Enredo: a jornada interna de Claude Lherminier
Jean Rochefort interpreta Claude Lherminier, viúvo de 81 anos que vive sozinho em um apartamento elegante de Paris. Cercado por antiguidades e memórias, ele luta para preservar independência enquanto lida com lapsos de memória recorrentes.
A trama ganha força na relação entre Claude e a filha mais velha, Carole (Sandrine Kiberlain), responsável por gerir uma fábrica de papel e, ao mesmo tempo, zelar pelo bem-estar do pai. Entre diálogos afetuosos, acusações e episódios de confusão, a dupla revela as nuances do afeto familiar sob pressão.
Flórida como símbolo
Um detalhe recorrente é a menção à Flórida, estado norte-americano onde Alice, a filha caçula, vive há quinze anos. Para Claude, viajar até lá virou meta quase obsessiva. A referência funciona como metáfora de fuga, esperança e negação da realidade, reforçando o título original do filme, Floride.
Elenco carismático e atuações premiadas
Rochefort alterna leveza e fragilidade ao mergulhar nos diferentes estados de consciência de Claude. Pequenas mudanças no olhar e no tom de voz indicam quando o personagem está lúcido, confuso ou perdido em devaneios. O desempenho foi celebrado pela crítica francesa como um dos pontos altos da carreira do ator.
Imagem: Imagem: Divulgação
Sandrine Kiberlain entrega uma Carole exausta, porém determinada a proteger o pai, enquanto Édith Le Merdy, no papel da cuidadora Madame Forgeat, injeta humor nas cenas domésticas. O trio sustenta sequências que passeiam entre tensão e ternura sem jamais cair no sentimentalismo fácil.

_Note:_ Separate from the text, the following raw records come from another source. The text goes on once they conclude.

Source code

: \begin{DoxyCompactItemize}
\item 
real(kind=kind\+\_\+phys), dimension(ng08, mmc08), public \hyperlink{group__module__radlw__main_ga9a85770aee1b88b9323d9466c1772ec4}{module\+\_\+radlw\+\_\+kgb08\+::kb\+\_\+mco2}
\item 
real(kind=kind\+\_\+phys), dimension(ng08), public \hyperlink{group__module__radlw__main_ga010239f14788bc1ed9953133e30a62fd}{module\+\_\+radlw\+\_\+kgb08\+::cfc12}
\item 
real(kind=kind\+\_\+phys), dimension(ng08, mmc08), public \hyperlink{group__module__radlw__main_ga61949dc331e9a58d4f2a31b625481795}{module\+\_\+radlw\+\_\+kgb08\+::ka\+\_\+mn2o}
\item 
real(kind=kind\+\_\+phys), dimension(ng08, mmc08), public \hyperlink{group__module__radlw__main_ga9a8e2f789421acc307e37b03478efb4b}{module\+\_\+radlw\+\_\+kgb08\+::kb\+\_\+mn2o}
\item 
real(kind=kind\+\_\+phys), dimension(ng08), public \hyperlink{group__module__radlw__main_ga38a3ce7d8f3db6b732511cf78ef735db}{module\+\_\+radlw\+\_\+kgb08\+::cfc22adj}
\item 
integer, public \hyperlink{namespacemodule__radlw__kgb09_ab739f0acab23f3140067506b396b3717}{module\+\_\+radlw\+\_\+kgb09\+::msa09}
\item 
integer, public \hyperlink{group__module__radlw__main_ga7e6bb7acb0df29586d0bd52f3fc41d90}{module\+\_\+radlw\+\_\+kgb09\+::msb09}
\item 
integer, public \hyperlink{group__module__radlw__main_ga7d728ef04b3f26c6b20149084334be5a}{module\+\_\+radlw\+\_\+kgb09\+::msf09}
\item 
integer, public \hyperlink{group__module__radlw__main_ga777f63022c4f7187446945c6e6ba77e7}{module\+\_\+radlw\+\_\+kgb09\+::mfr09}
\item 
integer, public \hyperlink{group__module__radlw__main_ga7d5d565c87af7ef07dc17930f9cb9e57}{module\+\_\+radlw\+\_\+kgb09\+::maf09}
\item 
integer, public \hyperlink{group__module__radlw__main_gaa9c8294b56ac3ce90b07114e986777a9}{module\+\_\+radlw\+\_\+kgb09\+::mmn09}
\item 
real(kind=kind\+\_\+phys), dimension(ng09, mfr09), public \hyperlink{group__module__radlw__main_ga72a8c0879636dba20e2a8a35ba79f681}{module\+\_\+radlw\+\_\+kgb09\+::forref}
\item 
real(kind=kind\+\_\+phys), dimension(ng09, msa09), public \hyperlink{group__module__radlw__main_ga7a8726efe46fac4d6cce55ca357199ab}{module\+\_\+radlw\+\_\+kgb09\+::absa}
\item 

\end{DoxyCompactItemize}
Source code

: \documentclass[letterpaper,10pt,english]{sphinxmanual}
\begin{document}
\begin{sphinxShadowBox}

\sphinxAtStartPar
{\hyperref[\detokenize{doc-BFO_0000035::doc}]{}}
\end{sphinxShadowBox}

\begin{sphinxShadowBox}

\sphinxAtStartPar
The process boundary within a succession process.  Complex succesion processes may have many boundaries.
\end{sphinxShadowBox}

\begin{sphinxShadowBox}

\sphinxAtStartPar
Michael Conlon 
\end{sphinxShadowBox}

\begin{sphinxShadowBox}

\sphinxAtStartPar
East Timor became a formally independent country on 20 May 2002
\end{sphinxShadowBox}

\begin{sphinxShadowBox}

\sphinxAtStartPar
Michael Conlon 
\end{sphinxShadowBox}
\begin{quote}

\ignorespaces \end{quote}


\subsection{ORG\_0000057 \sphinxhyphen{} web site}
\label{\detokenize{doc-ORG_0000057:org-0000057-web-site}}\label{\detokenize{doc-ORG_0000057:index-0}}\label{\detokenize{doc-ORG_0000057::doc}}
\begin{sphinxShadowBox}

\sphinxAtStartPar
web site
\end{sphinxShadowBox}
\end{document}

Temas universais: envelhecimento e autonomia
Embora centrado em Claude, o roteiro evidencia o impacto da demência na família e nos cuidadores. A doença aparece como força que reconfigura vínculos, cria conflitos e expõe escolhas difíceis, como a possível internação em casa de repouso.
Itens cotidianos, como um relógio de estimação que some misteriosamente, ganham função simbólica ao ilustrar quanto a memória pode ser falha e como a percepção de realidade varia. O recurso seria reaproveitado anos depois por Zeller em Meu Pai, estrelado por Anthony Hopkins.

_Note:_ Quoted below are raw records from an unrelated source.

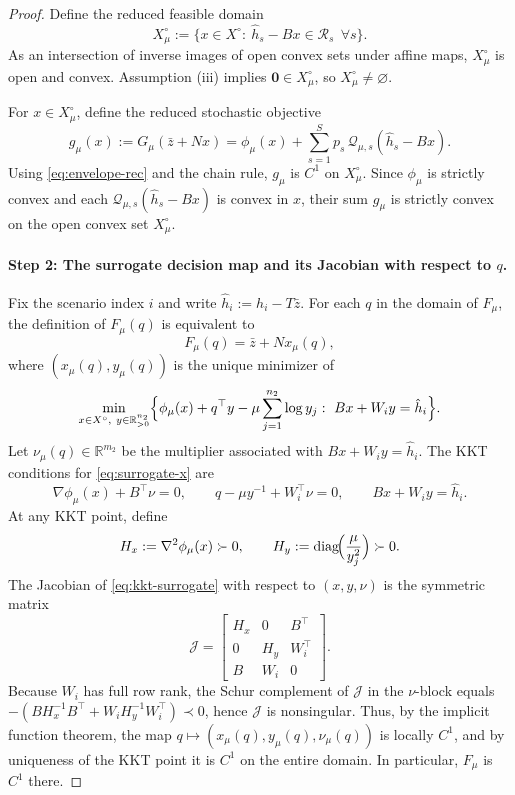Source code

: \documentclass[11pt]{article}
\theoremstyle{plain}
\theoremstyle{definition}
\begin{document}
\begin{proof}
Define the reduced feasible domain
\[
X_\mu^\circ:=\{x\in X^\circ:\ \hat h_s-Bx\in\mathcal{R}_s\ \ \forall s\}.
\]
As an intersection of inverse images of open convex sets under affine maps, $X_\mu^\circ$ is open and convex.
Assumption \textnormal{(iii)} implies $\mathbf{0}\in X_\mu^\circ$, so $X_\mu^\circ\neq\varnothing$.

For $x\in X_\mu^\circ$, define the reduced stochastic objective
\[
g_\mu(x):=G_\mu(\bar z+Nx)
=\phi_\mu(x)+\sum_{s=1}^S p_s\,\mathcal{Q}_{\mu,s}(\hat h_s-Bx).
\]
Using \eqref{eq:envelope-rec} and the chain rule, $g_\mu$ is $C^1$ on $X_\mu^\circ$.
Since $\phi_\mu$ is strictly convex and each $\mathcal{Q}_{\mu,s}(\hat h_s-Bx)$ is convex in $x$,
their sum $g_\mu$ is strictly convex on the open convex set $X_\mu^\circ$.

\paragraph{Step 2: The surrogate decision map and its Jacobian with respect to $q$.}
Fix the scenario index $i$ and write $\hat h_i:=h_i-T\bar z$.
For each $q$ in the domain of $F_\mu$, the definition of $F_\mu(q)$ is equivalent to
\[
F_\mu(q)=\bar z+N x_\mu(q),
\]
where $(x_\mu(q),y_\mu(q))$ is the unique minimizer of
\begin{equation}
\label{eq:surrogate-x}
\min_{x\in X^\circ,\ y\in\mathbb{R}^{n_2}_{>0}}
\Bigl\{\phi_\mu(x)+q^\top y-\mu\sum_{j=1}^{n_2}\log y_j:\ Bx+W_i y=\hat h_i\Bigr\}.
\end{equation}
Let $\nu_\mu(q)\in\mathbb{R}^{m_2}$ be the multiplier associated with $Bx+W_i y=\hat h_i$.
The KKT conditions for \eqref{eq:surrogate-x} are
\begin{equation}
\label{eq:kkt-surrogate}
\nabla\phi_\mu(x)+B^\top\nu=0,\qquad
q-\mu y^{-1}+W_i^\top\nu=0,\qquad
Bx+W_i y=\hat h_i.
\end{equation}
At any KKT point, define
\[
H_x:=\nabla^2\phi_\mu(x)\succ0,\qquad
H_y:=\mathrm{diag}\!\Bigl(\frac{\mu}{y_j^2}\Bigr)\succ0.
\]
The Jacobian of \eqref{eq:kkt-surrogate} with respect to $(x,y,\nu)$ is the symmetric matrix
\[
\mathcal{J}
=
\begin{bmatrix}
H_x & 0 & B^\top\\
0 & H_y & W_i^\top\\
B & W_i & 0
\end{bmatrix}.
\]
Because $W_i$ has full row rank, the Schur complement of $\mathcal{J}$ in the $\nu$-block equals
$-(B H_x^{-1}B^\top+W_i H_y^{-1}W_i^\top)\prec0$, hence $\mathcal{J}$ is nonsingular.
Thus, by the implicit function theorem, the map $q\mapsto(x_\mu(q),y_\mu(q),\nu_\mu(q))$ is locally $C^1$,
and by uniqueness of the KKT point it is $C^1$ on the entire domain. In particular, $F_\mu$ is $C^1$ there.


\end{proof}
\end{document}
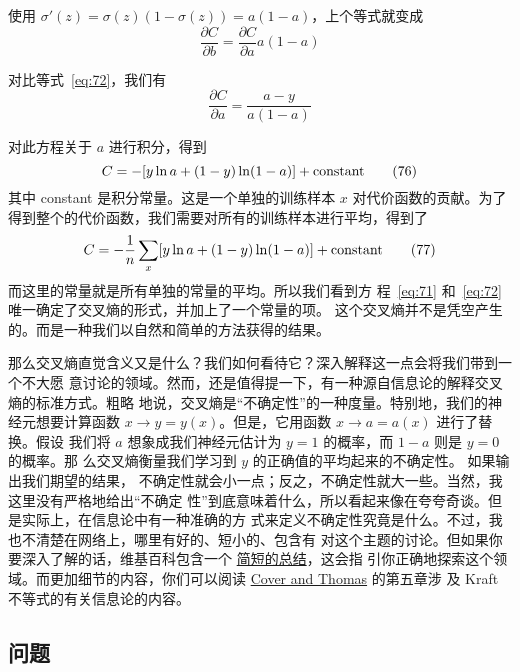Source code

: 使用 $\sigma'(z) = \sigma(z)(1-\sigma(z)) = a(1-a)$，上个等式就变成
\begin{equation}
  \frac{\partial C}{\partial b} = \frac{\partial C}{\partial a}
  a(1-a)
  \label{eq:74}\tag{74}
\end{equation}

对比等式~\eqref{eq:72}，我们有
\begin{equation}
  \frac{\partial C}{\partial a} = \frac{a-y}{a(1-a)}
  \label{eq:75}\tag{75}
\end{equation}

对此方程关于 $a$ 进行积分，得到
\begin{equation}
  C = -[y \ln a + (1-y) \ln (1-a)]+ {\rm constant}
  \label{eq:76}\tag{76}
\end{equation}
其中 {\rm constant} 是积分常量。这是一个单独的训练样本 $x$ 对代价函数的贡献。为了
得到整个的代价函数，我们需要对所有的训练样本进行平均，得到了
\begin{equation}
  C = -\frac{1}{n} \sum_x [y \ln a +(1-y) \ln(1-a)] + {\rm constant}
  \label{eq:77}\tag{77}
\end{equation}
而这里的常量就是所有单独的常量的平均。所以我们看到方
程~\eqref{eq:71} 和~\eqref{eq:72} 唯一确定了交叉熵的形式，并加上了一个常量的项。
这个交叉熵并不是凭空产生的。而是一种我们以自然和简单的方法获得的结果。

那么交叉熵直觉含义又是什么？我们如何看待它？深入解释这一点会将我们带到一个不大愿
意讨论的领域。然而，还是值得提一下，有一种源自信息论的解释交叉熵的标准方式。粗略
地说，交叉熵是“不确定性”的一种度量。特别地，我们的神经元想要计算函数 $x
\rightarrow y = y(x)$。但是，它用函数 $x \rightarrow a = a(x)$ 进行了替换。假设
我们将 $a$ 想象成我们神经元估计为 $y = 1$ 的概率，而 $1-a$ 则是 $y=0$ 的概率。那
么交叉熵衡量我们学习到 $y$ 的正确值的平均起来的不确定性。 如果输出我们期望的结果，
不确定性就会小一点；反之，不确定性就大一些。当然，我这里没有严格地给出“不确定
性”到底意味着什么，所以看起来像在夸夸奇谈。但是实际上，在信息论中有一种准确的方
式来定义不确定性究竟是什么。不过，我也不清楚在网络上，哪里有好的、短小的、包含有
对这个主题的讨论。但如果你要深入了解的话，维基百科包含一个%
\href{http://en.wikipedia.org/wiki/Cross_entropy#Motivation}{简短的总结}，这会指
引你正确地探索这个领域。而更加细节的内容，你们可以阅读
\href{http://books.google.ca/books?id=VWq5GG6ycxMC}{Cover and Thomas} 的第五章涉
及 Kraft 不等式的有关信息论的内容。

\subsection*{问题}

Detalhes de produção e recepção
Rodado em locações parisienses e nos estúdios da Les Films des Tournelles, A Viagem de Meu Pai estreou nos cinemas franceses em 12 de agosto de 2015. A bilheteria local superou 300 mil ingressos, número modesto, porém suficiente para reforçar a reputação de Le Guay no circuito de dramas sofisticados.

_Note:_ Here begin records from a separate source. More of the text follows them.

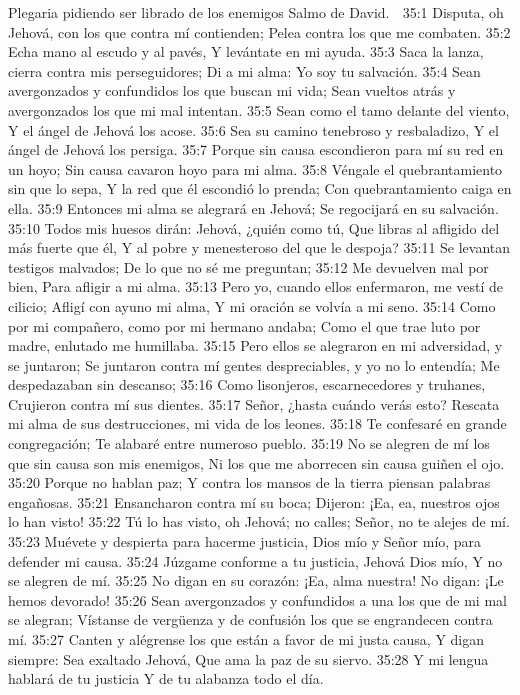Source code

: Plegaria pidiendo ser librado de los enemigos 
Salmo de David. 

35:1 Disputa, oh Jehová, con los que contra mí contienden; 
Pelea contra los que me combaten. 
35:2 Echa mano al escudo y al pavés, 
Y levántate en mi ayuda. 
35:3 Saca la lanza, cierra contra mis perseguidores; 
Di a mi alma: Yo soy tu salvación. 
35:4 Sean avergonzados y confundidos los que buscan mi vida; 
Sean vueltos atrás y avergonzados los que mi mal intentan. 
35:5 Sean como el tamo delante del viento, 
Y el ángel de Jehová los acose. 
35:6 Sea su camino tenebroso y resbaladizo, 
Y el ángel de Jehová los persiga. 
35:7 Porque sin causa escondieron para mí su red en un hoyo; 
Sin causa cavaron hoyo para mi alma. 
35:8 Véngale el quebrantamiento sin que lo sepa, 
Y la red que él escondió lo prenda; 
Con quebrantamiento caiga en ella. 
35:9 Entonces mi alma se alegrará en Jehová; 
Se regocijará en su salvación. 
35:10 Todos mis huesos dirán: Jehová, ¿quién como tú, 
Que libras al afligido del más fuerte que él, 
Y al pobre y menesteroso del que le despoja? 
35:11 Se levantan testigos malvados; 
De lo que no sé me preguntan; 
35:12 Me devuelven mal por bien, 
Para afligir a mi alma. 
35:13 Pero yo, cuando ellos enfermaron, me vestí de cilicio; 
Afligí con ayuno mi alma, 
Y mi oración se volvía a mi seno. 
35:14 Como por mi compañero, como por mi hermano andaba; 
Como el que trae luto por madre, enlutado me humillaba. 
35:15 Pero ellos se alegraron en mi adversidad, y se juntaron; 
Se juntaron contra mí gentes despreciables, y yo no lo entendía; 
Me despedazaban sin descanso; 
35:16 Como lisonjeros, escarnecedores y truhanes, 
Crujieron contra mí sus dientes. 
35:17 Señor, ¿hasta cuándo verás esto? 
Rescata mi alma de sus destrucciones, mi vida de los leones. 
35:18 Te confesaré en grande congregación; 
Te alabaré entre numeroso pueblo. 
35:19 No se alegren de mí los que sin causa son mis enemigos, 
Ni los que me aborrecen sin causa guiñen el ojo. 
35:20 Porque no hablan paz; 
Y contra los mansos de la tierra piensan palabras engañosas. 
35:21 Ensancharon contra mí su boca; 
Dijeron: ¡Ea, ea, nuestros ojos lo han visto! 
35:22 Tú lo has visto, oh Jehová; no calles; 
Señor, no te alejes de mí. 
35:23 Muévete y despierta para hacerme justicia, 
Dios mío y Señor mío, para defender mi causa. 
35:24 Júzgame conforme a tu justicia, Jehová Dios mío, 
Y no se alegren de mí. 
35:25 No digan en su corazón: ¡Ea, alma nuestra! 
No digan: ¡Le hemos devorado! 
35:26 Sean avergonzados y confundidos a una los que de mi mal se alegran; 
Vístanse de vergüenza y de confusión los que se engrandecen contra mí. 
35:27 Canten y alégrense los que están a favor de mi justa causa, 
Y digan siempre: Sea exaltado Jehová, 
Que ama la paz de su siervo. 
35:28 Y mi lengua hablará de tu justicia 
Y de tu alabanza todo el día.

A fotografia de Jean-Claude Larrieu aposta em cores suaves e enquadramentos que evidenciam a solidão de Claude, contrastando com ambientes ensolarados quando a Flórida é mencionada. A trilha composta por Jorge Arriagada contribui para o clima agridoce que permeia o filme.
Por que assistir agora?
O lançamento no Prime Video oferece chance rara de conferir o último trabalho de Jean Rochefort em alta resolução, com áudio original em francês e opções de legenda em português. Para assinantes, basta buscar pelo título e dar play.
No blog 365 Filmes, o longa já figura entre as sugestões para quem aprecia histórias familiares tratadas com honestidade e um toque de humor. Se você acompanha novelas, doramas e produções que exploram laços entre gerações, encontrará conexões emocionais semelhantes neste drama francês.
Informações essenciais
- Título original: Floride
- Título em português: A Viagem de Meu Pai
- Direção: Philippe Le Guay
- Ano de produção: 2015
- Gênero: Comédia/Drama
- Duração: 110 minutos
- Elenco principal: Jean Rochefort, Sandrine Kiberlain, Édith Le Merdy
- Disponível em: Prime Video
- Avaliação crítica: 9/10 (conforme veículos franceses)
Com ênfase na humanidade dos personagens, A Viagem de Meu Pai combina leveza e melancolia para discutir temas universais como memória, envelhecimento e amor filial. A obra oferece despedida digna a Jean Rochefort e, agora no streaming, amplia sua relevância entre espectadores brasileiros.